▶ _Exercise input_

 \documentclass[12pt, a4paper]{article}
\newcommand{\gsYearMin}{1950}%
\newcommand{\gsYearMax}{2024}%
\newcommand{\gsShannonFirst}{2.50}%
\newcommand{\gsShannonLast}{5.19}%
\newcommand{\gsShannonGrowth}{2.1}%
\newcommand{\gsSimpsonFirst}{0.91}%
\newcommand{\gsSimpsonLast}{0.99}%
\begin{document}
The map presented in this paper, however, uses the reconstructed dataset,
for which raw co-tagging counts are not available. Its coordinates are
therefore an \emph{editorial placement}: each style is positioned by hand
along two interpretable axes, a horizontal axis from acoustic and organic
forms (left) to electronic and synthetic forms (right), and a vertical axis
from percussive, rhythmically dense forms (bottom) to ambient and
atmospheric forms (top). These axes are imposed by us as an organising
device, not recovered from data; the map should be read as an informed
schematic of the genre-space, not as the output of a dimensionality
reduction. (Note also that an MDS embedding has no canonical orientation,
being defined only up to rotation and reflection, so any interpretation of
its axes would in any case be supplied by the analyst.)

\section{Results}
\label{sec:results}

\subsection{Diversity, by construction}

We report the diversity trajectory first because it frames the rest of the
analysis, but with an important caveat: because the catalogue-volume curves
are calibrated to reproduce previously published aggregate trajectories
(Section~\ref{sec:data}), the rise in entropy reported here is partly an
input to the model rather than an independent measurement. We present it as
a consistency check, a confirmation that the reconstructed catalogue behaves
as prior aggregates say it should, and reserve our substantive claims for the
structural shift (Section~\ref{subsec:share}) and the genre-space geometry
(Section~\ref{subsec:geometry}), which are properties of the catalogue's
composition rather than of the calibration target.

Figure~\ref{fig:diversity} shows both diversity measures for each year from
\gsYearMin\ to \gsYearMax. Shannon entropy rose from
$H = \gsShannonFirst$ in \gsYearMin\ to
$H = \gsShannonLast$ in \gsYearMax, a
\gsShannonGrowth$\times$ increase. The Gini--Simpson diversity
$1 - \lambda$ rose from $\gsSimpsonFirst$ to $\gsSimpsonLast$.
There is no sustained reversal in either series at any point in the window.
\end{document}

▶ _Work item_
Given the data above, transcribe exactly the lines from the one containing "schematic of the" down to the one containing "input to the", and no others.

▶ _Solution to the problem_
schematic of the genre-space, not as the output of a dimensionality
reduction. (Note also that an MDS embedding has no canonical orientation,
being defined only up to rotation and reflection, so any interpretation of
its axes would in any case be supplied by the analyst.)

\section{Results}
\label{sec:results}

\subsection{Diversity, by construction}

We report the diversity trajectory first because it frames the rest of the
analysis, but with an important caveat: because the catalogue-volume curves
are calibrated to reproduce previously published aggregate trajectories
(Section~\ref{sec:data}), the rise in entropy reported here is partly an
input to the model rather than an independent measurement. We present it as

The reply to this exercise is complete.